10 万部売れているからというので【語りかける中学数学】を買ってきた. この本というか著者, 「 0 は自然数ではない」と言い切っていたり, 高校数学版の本ではじめのページから素数の定義を間違えていたり循環小数と有理数を明らかに別物と認識しているようだ. 著者の数学理解, 相当やばいのでは追加で少しやりとりしたのでそれも記録しておこう.
@phasetr いまもう少し進んだ箇所を読んだら一応「注:1 は素数ではない」と言う記述があった. 定義そのものにその旨書いておかないとまずいだろう. あと「小数点以下は無限小数ゆえ」みたいな「高校数学方言」どうにかならないのだろうか. この日本語本当に気持ち悪い.
@phasetr こういうのが求められているというのはとりあえず認識した. 折角買ったこともあるしきちんと読もう
@phasetr 高校数学界で暮らしていますが, その方言は聞いたことがありません (私が教科書をほぼ使わないからかも). いずれにせよ, その本はヤバそうですね.
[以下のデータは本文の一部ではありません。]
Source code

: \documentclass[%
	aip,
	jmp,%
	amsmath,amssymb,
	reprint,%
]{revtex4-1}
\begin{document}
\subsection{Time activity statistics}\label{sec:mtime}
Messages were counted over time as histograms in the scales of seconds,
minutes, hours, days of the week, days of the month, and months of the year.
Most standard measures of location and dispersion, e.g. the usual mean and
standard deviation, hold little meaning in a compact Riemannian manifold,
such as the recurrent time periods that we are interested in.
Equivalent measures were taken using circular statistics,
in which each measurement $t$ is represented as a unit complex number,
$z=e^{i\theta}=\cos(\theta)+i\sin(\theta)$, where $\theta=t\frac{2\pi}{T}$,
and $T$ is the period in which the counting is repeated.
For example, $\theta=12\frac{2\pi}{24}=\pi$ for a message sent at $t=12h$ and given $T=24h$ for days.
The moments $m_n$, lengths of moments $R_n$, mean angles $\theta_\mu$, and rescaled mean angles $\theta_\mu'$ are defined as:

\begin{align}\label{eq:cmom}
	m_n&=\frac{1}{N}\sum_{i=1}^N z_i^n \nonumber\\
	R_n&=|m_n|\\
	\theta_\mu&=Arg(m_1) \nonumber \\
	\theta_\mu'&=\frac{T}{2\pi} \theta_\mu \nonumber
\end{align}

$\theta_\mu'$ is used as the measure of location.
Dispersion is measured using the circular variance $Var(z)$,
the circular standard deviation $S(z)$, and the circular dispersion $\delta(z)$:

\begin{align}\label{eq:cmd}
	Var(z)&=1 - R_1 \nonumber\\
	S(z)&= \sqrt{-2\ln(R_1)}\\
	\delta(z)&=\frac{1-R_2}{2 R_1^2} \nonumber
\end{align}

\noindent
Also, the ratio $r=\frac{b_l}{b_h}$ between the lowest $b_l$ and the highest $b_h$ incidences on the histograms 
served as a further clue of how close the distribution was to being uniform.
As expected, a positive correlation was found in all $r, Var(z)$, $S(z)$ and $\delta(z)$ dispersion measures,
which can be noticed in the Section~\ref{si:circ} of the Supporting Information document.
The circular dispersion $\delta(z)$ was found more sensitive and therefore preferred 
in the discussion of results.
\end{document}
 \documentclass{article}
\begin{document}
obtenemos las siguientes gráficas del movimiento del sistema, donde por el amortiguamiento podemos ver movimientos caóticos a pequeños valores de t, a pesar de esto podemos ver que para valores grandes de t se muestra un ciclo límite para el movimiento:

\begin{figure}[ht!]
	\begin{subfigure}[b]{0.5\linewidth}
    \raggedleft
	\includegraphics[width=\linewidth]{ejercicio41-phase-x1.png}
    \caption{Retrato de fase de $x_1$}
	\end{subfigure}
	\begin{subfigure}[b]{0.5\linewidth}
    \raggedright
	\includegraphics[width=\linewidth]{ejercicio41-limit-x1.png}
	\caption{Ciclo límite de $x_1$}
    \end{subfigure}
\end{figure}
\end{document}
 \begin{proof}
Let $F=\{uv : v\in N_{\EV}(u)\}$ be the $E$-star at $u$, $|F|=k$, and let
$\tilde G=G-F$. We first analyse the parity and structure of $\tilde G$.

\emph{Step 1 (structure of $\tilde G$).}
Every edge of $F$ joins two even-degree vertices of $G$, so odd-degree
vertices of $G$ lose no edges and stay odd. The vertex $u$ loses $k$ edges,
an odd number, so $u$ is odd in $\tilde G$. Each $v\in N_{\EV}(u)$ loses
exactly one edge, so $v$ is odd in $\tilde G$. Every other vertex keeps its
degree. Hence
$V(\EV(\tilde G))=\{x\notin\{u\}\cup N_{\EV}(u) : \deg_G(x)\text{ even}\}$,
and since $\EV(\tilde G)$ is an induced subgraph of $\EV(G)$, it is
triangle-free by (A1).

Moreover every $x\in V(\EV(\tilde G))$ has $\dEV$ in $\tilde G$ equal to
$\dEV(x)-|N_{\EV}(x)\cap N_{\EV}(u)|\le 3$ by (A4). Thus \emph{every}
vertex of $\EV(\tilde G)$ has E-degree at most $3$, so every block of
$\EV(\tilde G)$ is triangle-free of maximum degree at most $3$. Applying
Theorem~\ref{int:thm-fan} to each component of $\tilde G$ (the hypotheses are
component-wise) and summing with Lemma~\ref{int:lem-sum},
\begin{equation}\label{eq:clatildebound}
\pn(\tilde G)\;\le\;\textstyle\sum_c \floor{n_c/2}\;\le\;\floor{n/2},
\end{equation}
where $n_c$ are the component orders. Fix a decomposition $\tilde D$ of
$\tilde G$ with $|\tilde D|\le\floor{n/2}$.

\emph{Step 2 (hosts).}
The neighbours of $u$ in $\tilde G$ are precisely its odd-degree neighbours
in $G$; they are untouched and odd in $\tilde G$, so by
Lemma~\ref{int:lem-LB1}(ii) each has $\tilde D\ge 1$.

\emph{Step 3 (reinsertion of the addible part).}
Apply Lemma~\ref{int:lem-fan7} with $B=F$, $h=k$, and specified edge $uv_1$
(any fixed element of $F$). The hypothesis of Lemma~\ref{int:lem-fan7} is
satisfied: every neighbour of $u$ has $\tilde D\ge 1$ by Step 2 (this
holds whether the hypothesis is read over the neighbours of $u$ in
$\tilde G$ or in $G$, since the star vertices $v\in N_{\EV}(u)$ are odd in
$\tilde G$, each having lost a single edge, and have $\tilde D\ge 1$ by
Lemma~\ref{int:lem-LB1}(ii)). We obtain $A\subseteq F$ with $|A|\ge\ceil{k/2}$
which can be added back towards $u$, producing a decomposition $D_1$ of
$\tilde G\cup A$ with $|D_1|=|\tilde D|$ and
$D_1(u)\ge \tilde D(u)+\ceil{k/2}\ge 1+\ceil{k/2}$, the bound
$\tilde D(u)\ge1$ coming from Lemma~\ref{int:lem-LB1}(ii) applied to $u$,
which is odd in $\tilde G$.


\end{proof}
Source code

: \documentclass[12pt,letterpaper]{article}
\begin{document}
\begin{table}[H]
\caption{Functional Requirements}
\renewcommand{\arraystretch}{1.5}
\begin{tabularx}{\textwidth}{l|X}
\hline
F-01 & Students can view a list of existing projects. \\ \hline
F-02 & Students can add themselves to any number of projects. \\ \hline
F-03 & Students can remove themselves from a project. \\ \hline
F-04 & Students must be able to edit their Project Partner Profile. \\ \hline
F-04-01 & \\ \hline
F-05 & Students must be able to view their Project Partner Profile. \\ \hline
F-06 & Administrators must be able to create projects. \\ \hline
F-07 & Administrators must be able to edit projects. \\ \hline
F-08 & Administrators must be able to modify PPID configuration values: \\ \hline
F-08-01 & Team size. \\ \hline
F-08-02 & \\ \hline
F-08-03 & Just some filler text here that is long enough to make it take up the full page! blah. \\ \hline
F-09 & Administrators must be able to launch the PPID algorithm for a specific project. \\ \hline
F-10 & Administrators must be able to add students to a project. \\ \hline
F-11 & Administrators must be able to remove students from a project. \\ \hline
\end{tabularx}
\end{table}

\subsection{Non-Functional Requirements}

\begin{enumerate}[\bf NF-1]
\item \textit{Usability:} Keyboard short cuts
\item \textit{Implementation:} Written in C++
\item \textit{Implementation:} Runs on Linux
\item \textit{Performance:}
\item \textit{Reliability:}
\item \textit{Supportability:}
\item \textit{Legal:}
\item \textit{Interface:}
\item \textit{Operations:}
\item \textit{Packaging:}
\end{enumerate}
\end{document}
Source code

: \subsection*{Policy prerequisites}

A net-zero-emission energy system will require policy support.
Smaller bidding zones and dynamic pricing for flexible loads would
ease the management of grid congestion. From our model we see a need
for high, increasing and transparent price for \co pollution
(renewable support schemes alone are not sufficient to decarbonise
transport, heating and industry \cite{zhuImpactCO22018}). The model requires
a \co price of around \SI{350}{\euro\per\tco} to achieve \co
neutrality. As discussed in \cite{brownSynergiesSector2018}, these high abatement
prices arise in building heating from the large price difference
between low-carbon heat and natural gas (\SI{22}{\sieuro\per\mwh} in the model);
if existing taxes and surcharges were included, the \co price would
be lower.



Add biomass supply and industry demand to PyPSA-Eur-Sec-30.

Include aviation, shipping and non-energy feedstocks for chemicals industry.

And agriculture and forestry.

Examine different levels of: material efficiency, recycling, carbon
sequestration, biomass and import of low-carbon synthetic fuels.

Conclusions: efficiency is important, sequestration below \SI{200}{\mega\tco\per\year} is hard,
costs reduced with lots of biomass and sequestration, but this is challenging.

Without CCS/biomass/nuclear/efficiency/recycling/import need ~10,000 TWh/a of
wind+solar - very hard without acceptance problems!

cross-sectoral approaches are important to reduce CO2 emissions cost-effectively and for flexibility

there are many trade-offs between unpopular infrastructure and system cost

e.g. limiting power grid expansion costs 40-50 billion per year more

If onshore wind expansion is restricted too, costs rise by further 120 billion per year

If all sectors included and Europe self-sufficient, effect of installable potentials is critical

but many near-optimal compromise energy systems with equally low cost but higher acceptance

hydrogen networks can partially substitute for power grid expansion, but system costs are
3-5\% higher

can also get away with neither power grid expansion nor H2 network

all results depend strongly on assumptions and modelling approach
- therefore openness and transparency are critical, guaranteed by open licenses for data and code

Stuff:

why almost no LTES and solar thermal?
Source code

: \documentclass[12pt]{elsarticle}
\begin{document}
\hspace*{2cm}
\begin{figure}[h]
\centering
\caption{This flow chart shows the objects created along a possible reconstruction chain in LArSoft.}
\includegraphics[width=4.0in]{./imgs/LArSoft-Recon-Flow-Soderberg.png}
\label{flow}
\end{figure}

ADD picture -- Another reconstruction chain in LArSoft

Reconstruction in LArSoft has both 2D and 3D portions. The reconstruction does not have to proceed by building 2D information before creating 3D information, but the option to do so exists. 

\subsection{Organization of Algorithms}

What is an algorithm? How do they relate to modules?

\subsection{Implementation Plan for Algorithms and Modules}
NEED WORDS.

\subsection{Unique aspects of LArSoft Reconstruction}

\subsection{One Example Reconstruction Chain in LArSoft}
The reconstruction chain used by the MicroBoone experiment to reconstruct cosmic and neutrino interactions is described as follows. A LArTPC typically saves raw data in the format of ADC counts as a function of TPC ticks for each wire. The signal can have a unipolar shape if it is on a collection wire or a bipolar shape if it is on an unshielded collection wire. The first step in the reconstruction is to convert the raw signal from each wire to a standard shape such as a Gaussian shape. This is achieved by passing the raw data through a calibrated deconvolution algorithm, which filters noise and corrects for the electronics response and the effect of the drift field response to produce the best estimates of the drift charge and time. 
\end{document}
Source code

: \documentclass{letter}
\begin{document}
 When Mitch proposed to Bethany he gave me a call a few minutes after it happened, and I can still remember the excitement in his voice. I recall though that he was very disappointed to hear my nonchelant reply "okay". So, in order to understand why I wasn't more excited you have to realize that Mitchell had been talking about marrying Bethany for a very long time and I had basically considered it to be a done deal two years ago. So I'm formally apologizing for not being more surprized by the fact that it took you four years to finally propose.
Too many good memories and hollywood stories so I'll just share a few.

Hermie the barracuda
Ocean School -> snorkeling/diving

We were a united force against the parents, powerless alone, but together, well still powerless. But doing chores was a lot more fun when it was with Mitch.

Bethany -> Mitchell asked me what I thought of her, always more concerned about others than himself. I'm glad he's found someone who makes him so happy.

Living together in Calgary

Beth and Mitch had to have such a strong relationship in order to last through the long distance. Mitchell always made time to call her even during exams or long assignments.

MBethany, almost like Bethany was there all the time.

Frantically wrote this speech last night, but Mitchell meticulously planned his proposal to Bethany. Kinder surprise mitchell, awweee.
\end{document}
@phasetr ただ「 0 は自然数ではない」の説明, 日本語主観の感覚 (「日本語で鉛筆が 0 本あると言いますか? 」というよくあるアレな説明) でしか説明しておらず, 明らかに認識不足. ここだけは本当に訂正を要求したい
@anbyk 「〜より」とか「〜ゆえ」と言う表現, 私が高校の頃にもよく見かけましたがずっと気持ち悪い言い回しでした. 「〜となることより」くらいなら分かりますが普通の日本語文章では (私は) 見たことがない表現, よく見ます. あと put や set の直訳の「〜とおく」, ずっと気に入らないです
@anbyk かなりやばいと思いますが, 10 万部売れているとのことで数学の本としては相当な売り上げではないでしょうか. これ, 結構怖いです. 10 万部売れているのだからマーケティングの勉強として読んでおけと言われたから買ってみたのですが
@phasetr 何か本当に怖くなってきた. 黒木さんの恐怖の片鱗を味わっていると思って本当に震えている
@phasetr スラムダンクの山王戦で晴子が「何だか怖くなってきた. 今までお兄ちゃんが積み上げてきたものが全部壊れちゃうんじゃないかって」と言いながら泣いている情景を思い出して思わず涙が頬をこぼれた
私, この参考書持ってるけどなんか読みたくなくなってきた. .あとこれ.
@anmitsu_0602 まだはじめの 10 ページ程度までしか読んでいませんが, 問題の解説自体は丁寧なようなので使いようでしょう. 適切に使うにはそれなりにしっかりした人に聞ける環境が必要などと言われたらそれまでなのですが
@phasetr 私もまだ全然読んでないんですよ! 売れてる参考書? だから買ってみたけど…ちょっと目を通してみますね
@anmitsu_0602 恋人の方がそれなりにカバーしてくれるかもしれないようなので, あまり心配しないでも良い環境だと思います. 分からなくても死ぬわけではないのでのんびり適当にやって頂ければ
えっと, 数学苦手な私からしたらこの参考書は非常に丁寧で分かりやすくて面白くて重宝しています. 多分この参考書は数学が得意な人向けではなく苦手な人向けなのだと思うのです だから, 曖昧なところをはっきりとおっしゃっているのではと考えます私も私で頑張ろう.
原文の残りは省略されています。